Grill the kabobs for 4-5 minutes per side for medium doneness. The steak should feel firm but still give slightly when pressed. For more precision, use a meat thermometer—medium is about 140 to 145 degrees Fahrenheit.
Final Thoughts
There’s something incredibly satisfying about the Best Ever Grilled Steak Kabobs Recipe — from the vibrant marinade to the sizzling grill marks and that first burst of juicy, perfectly cooked steak. This recipe is proof that simple ingredients, treated with love and care, can create an unforgettable meal. So grab those skewers, fire up the grill, and get ready to impress everyone around you with kabobs that truly live up to their name. Happy grilling!
Print
Best Ever Grilled Steak Kabobs Recipe
- Prep Time: 20 minutes
- Cook Time: 15 minutes
- Total Time: 1 hour 35 minutes
- Yield: 6 servings
- Category: Grilling
- Method: Grilling
- Cuisine: American
Description
These Best Ever Grilled Steak Kabobs feature tender ribeye steak cubes marinated in a flavorful blend of soy sauce, mirin, sesame oil, garlic, and ginger, skewered with shishito peppers, baby bella mushrooms, and red onion. Grilled to perfection on a hot grill or griddle pan, these kabobs are juicy, aromatic, and ideal for a savory, crowd-pleasing meal.
Ingredients
Steak and Vegetables
- 2 ½ pounds ribeye steak, cut into 1 ½” cubes (or use sirloin)

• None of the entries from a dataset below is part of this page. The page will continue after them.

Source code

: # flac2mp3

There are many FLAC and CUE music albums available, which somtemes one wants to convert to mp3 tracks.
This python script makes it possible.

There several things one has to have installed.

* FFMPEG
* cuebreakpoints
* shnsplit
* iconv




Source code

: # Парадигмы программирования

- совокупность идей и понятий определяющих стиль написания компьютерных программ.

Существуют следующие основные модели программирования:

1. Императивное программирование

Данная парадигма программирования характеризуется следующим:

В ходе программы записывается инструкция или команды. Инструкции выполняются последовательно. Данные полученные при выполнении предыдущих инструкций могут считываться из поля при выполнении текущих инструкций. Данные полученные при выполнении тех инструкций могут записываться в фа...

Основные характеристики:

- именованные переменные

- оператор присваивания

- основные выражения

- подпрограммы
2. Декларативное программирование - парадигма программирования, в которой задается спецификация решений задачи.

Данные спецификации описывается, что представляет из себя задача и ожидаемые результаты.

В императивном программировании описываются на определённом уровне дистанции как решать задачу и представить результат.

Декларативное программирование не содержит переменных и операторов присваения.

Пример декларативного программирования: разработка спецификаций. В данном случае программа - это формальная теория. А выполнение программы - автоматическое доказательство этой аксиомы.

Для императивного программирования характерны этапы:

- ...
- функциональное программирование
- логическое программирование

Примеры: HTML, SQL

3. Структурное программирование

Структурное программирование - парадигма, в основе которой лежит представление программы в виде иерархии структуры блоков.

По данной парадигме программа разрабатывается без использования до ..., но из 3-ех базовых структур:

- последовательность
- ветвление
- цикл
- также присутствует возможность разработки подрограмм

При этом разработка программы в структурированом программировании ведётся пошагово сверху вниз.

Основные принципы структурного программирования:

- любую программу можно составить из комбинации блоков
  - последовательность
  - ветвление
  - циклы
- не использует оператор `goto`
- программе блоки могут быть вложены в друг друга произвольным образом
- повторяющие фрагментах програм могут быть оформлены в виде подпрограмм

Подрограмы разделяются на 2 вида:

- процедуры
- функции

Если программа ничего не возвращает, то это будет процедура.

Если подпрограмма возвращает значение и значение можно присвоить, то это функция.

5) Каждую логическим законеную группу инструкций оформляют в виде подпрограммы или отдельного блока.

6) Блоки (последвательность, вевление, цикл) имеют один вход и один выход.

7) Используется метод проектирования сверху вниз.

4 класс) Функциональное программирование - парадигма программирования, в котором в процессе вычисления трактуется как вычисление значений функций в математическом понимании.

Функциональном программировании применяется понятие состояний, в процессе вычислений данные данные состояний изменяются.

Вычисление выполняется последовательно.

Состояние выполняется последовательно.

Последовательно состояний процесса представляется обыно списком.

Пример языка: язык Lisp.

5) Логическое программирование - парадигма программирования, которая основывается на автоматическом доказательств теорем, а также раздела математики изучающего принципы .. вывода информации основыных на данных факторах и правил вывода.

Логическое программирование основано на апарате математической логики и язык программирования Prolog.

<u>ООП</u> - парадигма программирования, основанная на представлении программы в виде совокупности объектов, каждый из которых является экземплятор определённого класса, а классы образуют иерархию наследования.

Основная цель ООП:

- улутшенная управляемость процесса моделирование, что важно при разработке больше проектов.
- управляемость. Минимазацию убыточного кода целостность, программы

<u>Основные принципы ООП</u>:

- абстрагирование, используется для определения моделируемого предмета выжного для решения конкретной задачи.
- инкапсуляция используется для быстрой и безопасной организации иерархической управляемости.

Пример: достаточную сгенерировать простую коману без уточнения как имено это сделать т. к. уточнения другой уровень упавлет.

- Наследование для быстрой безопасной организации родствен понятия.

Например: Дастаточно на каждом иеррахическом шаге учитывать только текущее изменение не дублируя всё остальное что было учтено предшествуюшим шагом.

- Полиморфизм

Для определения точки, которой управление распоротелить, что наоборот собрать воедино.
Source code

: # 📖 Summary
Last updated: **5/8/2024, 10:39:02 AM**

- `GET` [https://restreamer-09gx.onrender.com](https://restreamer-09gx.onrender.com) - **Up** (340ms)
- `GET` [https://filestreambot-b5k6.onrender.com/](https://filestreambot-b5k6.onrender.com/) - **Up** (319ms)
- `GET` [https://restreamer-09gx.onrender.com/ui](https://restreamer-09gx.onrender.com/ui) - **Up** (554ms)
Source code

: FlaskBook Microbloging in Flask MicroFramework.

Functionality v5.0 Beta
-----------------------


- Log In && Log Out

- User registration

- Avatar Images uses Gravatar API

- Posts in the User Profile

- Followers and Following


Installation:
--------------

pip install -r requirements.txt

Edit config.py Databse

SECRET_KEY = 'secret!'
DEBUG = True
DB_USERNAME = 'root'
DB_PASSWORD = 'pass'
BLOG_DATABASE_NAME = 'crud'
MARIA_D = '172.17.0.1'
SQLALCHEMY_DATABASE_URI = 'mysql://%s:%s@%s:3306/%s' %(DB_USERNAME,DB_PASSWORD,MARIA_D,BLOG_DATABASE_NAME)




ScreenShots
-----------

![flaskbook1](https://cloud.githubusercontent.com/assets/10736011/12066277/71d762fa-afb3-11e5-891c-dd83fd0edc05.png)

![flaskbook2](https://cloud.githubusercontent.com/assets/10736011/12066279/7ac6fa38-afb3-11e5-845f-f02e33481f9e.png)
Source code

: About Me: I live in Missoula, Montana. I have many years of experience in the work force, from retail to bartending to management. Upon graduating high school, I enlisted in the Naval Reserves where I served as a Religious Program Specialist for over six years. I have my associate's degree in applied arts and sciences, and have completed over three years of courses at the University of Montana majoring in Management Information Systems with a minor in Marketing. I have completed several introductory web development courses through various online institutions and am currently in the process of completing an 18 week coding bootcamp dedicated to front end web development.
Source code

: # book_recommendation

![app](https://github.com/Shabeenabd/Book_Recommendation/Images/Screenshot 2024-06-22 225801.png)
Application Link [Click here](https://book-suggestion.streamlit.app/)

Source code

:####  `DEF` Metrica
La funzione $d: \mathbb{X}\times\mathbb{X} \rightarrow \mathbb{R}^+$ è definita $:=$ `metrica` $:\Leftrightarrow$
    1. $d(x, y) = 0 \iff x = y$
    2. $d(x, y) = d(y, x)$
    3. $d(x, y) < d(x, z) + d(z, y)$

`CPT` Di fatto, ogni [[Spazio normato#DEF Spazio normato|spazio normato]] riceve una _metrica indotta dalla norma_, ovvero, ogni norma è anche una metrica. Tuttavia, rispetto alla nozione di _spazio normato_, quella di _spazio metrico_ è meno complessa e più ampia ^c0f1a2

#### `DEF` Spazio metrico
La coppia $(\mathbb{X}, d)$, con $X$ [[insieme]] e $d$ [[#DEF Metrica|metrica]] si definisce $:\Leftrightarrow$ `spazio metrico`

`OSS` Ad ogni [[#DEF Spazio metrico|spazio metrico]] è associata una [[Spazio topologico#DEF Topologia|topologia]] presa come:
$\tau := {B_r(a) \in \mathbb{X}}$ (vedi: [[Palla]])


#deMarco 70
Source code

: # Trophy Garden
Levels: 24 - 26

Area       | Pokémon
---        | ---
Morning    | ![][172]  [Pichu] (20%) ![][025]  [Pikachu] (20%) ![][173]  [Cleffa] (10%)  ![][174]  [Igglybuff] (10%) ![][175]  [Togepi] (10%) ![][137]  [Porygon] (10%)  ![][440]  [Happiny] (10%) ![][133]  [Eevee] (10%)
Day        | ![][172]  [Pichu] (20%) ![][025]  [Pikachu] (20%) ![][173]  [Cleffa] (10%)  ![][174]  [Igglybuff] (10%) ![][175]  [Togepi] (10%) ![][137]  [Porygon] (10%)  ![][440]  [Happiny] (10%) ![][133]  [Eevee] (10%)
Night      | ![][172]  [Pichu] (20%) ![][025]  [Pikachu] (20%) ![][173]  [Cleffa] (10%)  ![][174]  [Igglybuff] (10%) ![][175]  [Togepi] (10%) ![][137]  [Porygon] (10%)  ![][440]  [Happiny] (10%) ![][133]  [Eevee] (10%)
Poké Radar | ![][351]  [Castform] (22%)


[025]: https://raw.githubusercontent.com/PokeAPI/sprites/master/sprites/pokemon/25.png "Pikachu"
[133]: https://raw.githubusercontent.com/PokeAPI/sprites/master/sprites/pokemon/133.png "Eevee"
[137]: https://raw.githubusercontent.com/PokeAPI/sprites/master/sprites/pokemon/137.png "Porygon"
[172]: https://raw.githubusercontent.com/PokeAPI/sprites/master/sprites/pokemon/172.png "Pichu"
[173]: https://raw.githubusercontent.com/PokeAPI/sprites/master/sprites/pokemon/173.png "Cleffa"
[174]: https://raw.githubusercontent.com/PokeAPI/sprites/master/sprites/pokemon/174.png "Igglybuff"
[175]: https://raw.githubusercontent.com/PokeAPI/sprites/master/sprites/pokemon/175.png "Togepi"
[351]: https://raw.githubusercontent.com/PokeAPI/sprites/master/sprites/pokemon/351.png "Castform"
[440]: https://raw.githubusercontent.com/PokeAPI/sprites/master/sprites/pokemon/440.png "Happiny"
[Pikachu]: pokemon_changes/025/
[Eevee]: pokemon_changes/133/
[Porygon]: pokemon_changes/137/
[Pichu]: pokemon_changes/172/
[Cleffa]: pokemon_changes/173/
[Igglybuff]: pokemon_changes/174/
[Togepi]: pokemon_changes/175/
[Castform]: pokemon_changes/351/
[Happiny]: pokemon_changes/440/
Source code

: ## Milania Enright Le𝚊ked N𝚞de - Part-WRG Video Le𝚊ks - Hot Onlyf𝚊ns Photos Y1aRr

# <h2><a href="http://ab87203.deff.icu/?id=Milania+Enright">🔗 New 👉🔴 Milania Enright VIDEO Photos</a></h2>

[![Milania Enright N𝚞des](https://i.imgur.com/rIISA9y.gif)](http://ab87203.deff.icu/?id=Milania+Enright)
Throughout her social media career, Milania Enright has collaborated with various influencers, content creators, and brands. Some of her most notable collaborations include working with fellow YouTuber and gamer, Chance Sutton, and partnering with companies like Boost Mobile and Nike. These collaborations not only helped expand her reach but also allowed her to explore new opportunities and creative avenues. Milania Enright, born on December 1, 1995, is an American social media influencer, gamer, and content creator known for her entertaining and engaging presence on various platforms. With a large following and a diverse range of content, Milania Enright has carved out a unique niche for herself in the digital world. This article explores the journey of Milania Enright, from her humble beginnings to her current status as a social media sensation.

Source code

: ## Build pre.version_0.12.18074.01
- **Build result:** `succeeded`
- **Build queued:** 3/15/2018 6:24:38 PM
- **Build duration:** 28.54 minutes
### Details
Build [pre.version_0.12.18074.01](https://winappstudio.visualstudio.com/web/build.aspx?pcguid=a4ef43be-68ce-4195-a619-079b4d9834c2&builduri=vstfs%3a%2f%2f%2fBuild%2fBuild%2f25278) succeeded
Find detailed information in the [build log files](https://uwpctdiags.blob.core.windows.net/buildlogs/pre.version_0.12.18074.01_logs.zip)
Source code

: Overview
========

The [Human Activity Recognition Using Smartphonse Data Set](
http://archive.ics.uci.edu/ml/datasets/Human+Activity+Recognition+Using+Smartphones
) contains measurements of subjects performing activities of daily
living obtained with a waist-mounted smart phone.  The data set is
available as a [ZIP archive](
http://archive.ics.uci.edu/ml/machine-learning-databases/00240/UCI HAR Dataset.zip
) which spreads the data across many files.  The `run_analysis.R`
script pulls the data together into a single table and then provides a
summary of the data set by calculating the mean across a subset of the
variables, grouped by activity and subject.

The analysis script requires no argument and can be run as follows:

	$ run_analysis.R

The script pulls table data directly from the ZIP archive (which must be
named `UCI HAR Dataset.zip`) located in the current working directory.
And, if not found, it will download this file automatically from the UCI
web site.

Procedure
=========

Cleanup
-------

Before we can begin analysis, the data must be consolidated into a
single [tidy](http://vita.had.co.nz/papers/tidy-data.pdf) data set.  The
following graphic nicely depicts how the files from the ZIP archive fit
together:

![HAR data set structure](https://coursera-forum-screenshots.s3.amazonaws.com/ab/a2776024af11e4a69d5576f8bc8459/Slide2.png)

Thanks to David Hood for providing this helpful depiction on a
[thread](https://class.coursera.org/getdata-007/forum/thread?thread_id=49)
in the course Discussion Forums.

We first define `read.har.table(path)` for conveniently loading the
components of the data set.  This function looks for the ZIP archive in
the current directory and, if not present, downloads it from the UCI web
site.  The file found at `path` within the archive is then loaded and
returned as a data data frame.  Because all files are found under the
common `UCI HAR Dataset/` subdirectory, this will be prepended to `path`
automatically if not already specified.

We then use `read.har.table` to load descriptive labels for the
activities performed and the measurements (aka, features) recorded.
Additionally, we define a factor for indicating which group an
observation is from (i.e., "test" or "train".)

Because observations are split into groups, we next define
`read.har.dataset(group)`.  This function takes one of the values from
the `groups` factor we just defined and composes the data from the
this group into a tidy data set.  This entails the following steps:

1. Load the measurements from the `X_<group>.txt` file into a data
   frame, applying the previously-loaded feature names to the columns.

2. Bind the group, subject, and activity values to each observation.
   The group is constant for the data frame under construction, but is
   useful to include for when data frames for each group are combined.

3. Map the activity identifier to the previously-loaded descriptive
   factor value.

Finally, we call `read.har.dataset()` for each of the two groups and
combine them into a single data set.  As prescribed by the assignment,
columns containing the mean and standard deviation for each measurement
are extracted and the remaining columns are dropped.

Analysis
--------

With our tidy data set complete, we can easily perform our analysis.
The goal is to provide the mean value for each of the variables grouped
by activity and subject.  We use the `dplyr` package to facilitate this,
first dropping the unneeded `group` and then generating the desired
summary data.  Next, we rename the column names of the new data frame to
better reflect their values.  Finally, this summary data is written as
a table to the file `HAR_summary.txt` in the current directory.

- 1 medium red onion, cut into wedges
- 8 ounces shishito peppers
- 8 ounces baby bella mushrooms, stems removed
- 2 tablespoons green onions, sliced (for serving)
- ¼ cup cilantro, roughly chopped (for serving)
- 1 lime, cut into wedges (for serving)
Marinade
- ½ cup soy sauce
- ¼ cup mirin
- 3 tablespoons sesame oil
- ½ teaspoon kosher salt
- 2 tablespoons honey
- 4 cloves garlic, grated
- 3 tablespoons ginger paste
Instructions
- Whisk the marinade: In a medium bowl, combine soy sauce, mirin, sesame oil, kosher salt, honey, grated garlic, and ginger paste. Whisk thoroughly until all ingredients are well blended.
- Marinate the steak: Place the cubed steak in a large bowl and pour in the marinade. Mix well to coat the meat evenly. Cover and refrigerate for at least 1 hour or up to overnight. If marinating overnight, transfer the steak and marinade to a ziplock bag. Remove from the fridge 30 minutes before cooking to bring to room temperature.
- Prepare the skewers: Soak wooden skewers in cold water for 1 hour to prevent burning on the grill. Thread steak cubes alternately with shishito peppers, baby bella mushrooms, and red onion wedges onto the skewers. Reserve some marinade to brush on the vegetables and kabobs during grilling.
- Preheat the grill: Clean the grill grates thoroughly of any residue. Lightly grease the grates with nonstick spray or oil. Preheat an outdoor grill to medium-high heat until it reaches approximately 425°F. Alternatively, heat a griddle pan on medium-high heat if grilling indoors.
- Grill the kabobs: Place the assembled skewers on the hot grill. Grill for about 4-5 minutes on each side to achieve medium doneness. While grilling, frequently brush the kabobs with reserved marinade to keep them moist and flavorful. Increase grilling time to achieve your preferred doneness level.
- Rest and serve: Remove the kabobs from the grill and let them rest for 5-7 minutes to allow the juices to redistribute. Garnish with chopped cilantro and sliced green onions. Serve with fresh lime wedges for squeezing over before eating.
Notes
- Soaking wooden skewers prevents them from burning on the grill.
- Allowing the steak to come to room temperature before grilling ensures more even cooking.
- For indoor cooking, use a griddle or grill pan to replicate outdoor grill results.
- Adjust marinade amount if you prefer more sauce for brushing during grilling.
- Use sirloin as a leaner alternative to ribeye if desired.